Aqui na cidade de Santa Isabel,
lugar famoso é a praça da bandeira; principal ponto de encontro da cidade.
Antigamente, aos fins de semana, tinha fanfarra que se apresentava no coreto e
pais de família levavam seus filhotinhos para apreciar a boa música e para ver o chafariz que fazia uma
performance com movimentos de água e
luz.
A praça era tão querida e tão
privilegiada que, político que estivesse no poder e quisesse ser reeleito,
tinha que, no final do mandato, fazer uma “reforma” na praça. Desta forma, muitos votos
seriam conquistados com certeza.
Mas, de uns tempos pra cá, a
praça que era tão bem quista, tem dado lugar a algumas figuras um pouco
excêntricas. Mendigos de outras cidades têm achado ali um bom lugar para fazer
habitação. O mau cheiro e a falta de segurança espanta outros transeuntes. Há
também figuras curiosas, como os anciãos da cidade, que se reúnem nos bancos
para fazerem rolo e contar sempre as mesmas histórias de bolor. Outro tipo de
personagem curioso que tem aparecido ali são as ciganas, que não perdem a
oportunidade de “ver o destino na palma de sua mão.”
Um dia desses, passando
rapidamente pela praça, uma cigana me abordou. Baixinha, com uma camisa amarela
ouro e uma saia vermelha desbotada, cheia de colares e anéis e alguns dentes
faltando na boca, me perguntou se eu acreditava em destino. Respondi que
dependia da situação, mas que na maioria das vezes, não acreditava. O que
aconteceu depois me deixou com a pulga atrás da orelha...

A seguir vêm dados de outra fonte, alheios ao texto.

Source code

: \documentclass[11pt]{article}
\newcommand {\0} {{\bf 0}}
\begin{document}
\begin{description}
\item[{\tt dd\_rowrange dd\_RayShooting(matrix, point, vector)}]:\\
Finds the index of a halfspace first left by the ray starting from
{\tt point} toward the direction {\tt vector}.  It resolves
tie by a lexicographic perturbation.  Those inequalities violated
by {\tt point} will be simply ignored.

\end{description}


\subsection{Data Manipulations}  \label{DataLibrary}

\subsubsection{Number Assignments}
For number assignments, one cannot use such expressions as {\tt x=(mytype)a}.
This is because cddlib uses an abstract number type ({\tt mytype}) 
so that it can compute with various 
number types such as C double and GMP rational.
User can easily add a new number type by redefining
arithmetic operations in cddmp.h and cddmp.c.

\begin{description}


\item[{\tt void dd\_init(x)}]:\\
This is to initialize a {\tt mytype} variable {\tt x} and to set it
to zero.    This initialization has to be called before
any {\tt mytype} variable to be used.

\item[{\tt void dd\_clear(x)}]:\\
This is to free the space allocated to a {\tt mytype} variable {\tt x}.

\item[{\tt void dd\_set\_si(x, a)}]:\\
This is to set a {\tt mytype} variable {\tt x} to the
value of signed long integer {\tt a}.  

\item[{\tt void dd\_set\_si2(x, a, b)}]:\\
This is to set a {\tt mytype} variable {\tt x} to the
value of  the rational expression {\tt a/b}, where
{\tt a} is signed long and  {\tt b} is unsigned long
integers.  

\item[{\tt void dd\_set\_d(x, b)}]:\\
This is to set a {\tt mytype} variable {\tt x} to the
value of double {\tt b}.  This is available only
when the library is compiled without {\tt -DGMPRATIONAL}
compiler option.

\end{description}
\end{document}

A cigana pediu permissão para ler
minha mão, que não cobraria nada por aquele “favor”, era só para me fazer
acreditar que o destino realmente existia. Relutante, eu disse que estava com
pressa, que não tinha tempo para aquele tipo de bobagens. A cigana então
começou a balançar a saia e colocou suas mãos em um dos pedaços desbotados; havia ali um pequeno bolso, de onde ela tirou uma moeda. Seu rosto queimado do
sol estava agora com um tom dourado e seu sorriso falho agora tinha um tom mais
amarelado. Era uma moeda grande e de ouro!
“Onde essa mulher aparentemente
muito humilde foi arrumar uma moeda de ouro tão bonita e tão grande assim?” – me
questionei em pensamento. A mulher então estendeu a mão, como se pedisse a
minha. Estiquei minha mão e a cigana colocou a moeda de ouro na minha palma.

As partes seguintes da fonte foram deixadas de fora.